- **Exercise prompt**
Copy the result of filtering the entries below for lines that include the string "items".

Records for this task START

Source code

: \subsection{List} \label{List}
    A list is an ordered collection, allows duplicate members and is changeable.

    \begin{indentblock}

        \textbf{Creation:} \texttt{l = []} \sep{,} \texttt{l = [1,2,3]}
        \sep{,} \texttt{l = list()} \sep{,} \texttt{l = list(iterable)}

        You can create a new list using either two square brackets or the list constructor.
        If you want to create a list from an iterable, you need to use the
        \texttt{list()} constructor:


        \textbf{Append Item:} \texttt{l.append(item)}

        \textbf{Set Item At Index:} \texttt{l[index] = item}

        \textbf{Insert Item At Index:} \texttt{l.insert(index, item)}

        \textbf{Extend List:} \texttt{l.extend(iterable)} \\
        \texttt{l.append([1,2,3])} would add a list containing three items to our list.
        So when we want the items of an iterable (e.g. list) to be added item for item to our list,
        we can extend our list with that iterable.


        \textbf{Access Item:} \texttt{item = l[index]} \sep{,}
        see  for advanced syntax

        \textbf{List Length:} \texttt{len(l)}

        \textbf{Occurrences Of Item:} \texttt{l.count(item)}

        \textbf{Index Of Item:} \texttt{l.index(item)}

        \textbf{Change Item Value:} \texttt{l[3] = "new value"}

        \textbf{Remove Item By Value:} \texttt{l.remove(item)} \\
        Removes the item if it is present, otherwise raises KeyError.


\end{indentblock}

Records for this task END
Records for this task START

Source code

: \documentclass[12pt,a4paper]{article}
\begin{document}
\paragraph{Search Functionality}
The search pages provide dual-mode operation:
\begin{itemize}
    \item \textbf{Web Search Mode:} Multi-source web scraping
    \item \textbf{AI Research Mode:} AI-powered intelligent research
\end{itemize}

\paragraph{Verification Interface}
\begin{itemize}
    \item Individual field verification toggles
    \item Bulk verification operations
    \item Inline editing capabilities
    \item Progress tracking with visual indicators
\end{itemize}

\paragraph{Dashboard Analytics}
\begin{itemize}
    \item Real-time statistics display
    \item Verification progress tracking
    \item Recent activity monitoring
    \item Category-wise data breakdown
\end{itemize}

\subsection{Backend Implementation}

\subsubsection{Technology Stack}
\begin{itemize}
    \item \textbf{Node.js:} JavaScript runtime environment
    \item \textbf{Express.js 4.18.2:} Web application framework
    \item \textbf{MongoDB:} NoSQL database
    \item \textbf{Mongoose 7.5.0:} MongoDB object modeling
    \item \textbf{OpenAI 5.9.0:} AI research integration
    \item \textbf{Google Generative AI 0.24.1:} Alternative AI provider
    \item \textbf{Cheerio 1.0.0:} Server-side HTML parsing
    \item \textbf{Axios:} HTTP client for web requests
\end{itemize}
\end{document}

Records for this task END
Records for this task START

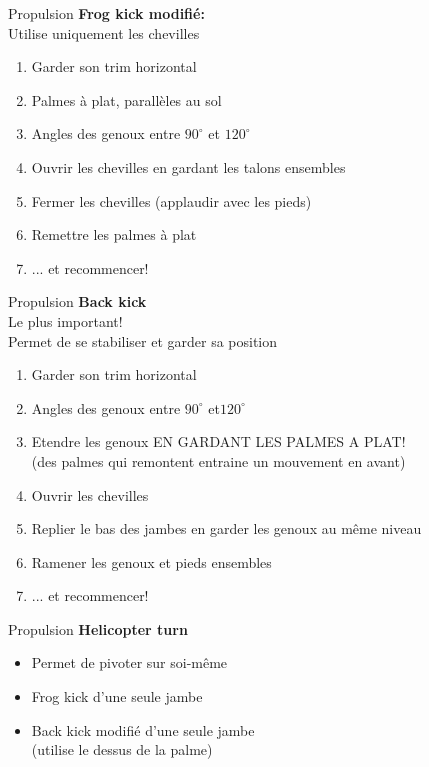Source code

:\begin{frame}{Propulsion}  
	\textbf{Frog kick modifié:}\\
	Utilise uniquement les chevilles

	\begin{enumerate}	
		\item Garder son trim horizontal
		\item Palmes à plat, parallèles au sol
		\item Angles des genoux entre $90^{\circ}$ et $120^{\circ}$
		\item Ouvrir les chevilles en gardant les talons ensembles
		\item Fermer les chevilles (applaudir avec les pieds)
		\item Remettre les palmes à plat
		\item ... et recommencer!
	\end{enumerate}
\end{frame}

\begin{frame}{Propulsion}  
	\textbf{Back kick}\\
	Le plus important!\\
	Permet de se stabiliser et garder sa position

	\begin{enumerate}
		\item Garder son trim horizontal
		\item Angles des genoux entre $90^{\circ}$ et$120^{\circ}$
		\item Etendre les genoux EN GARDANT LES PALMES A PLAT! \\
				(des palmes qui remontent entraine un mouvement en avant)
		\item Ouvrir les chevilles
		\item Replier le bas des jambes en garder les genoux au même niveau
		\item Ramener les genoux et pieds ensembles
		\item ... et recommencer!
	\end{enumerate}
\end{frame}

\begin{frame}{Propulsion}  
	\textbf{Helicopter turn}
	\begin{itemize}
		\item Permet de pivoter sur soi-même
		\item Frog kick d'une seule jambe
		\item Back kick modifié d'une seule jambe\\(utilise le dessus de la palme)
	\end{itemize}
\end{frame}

Records for this task END

- **Reply to the exercise**
        \texttt{l.append([1,2,3])} would add a list containing three items to our list.
        So when we want the items of an iterable (e.g. list) to be added item for item to our list,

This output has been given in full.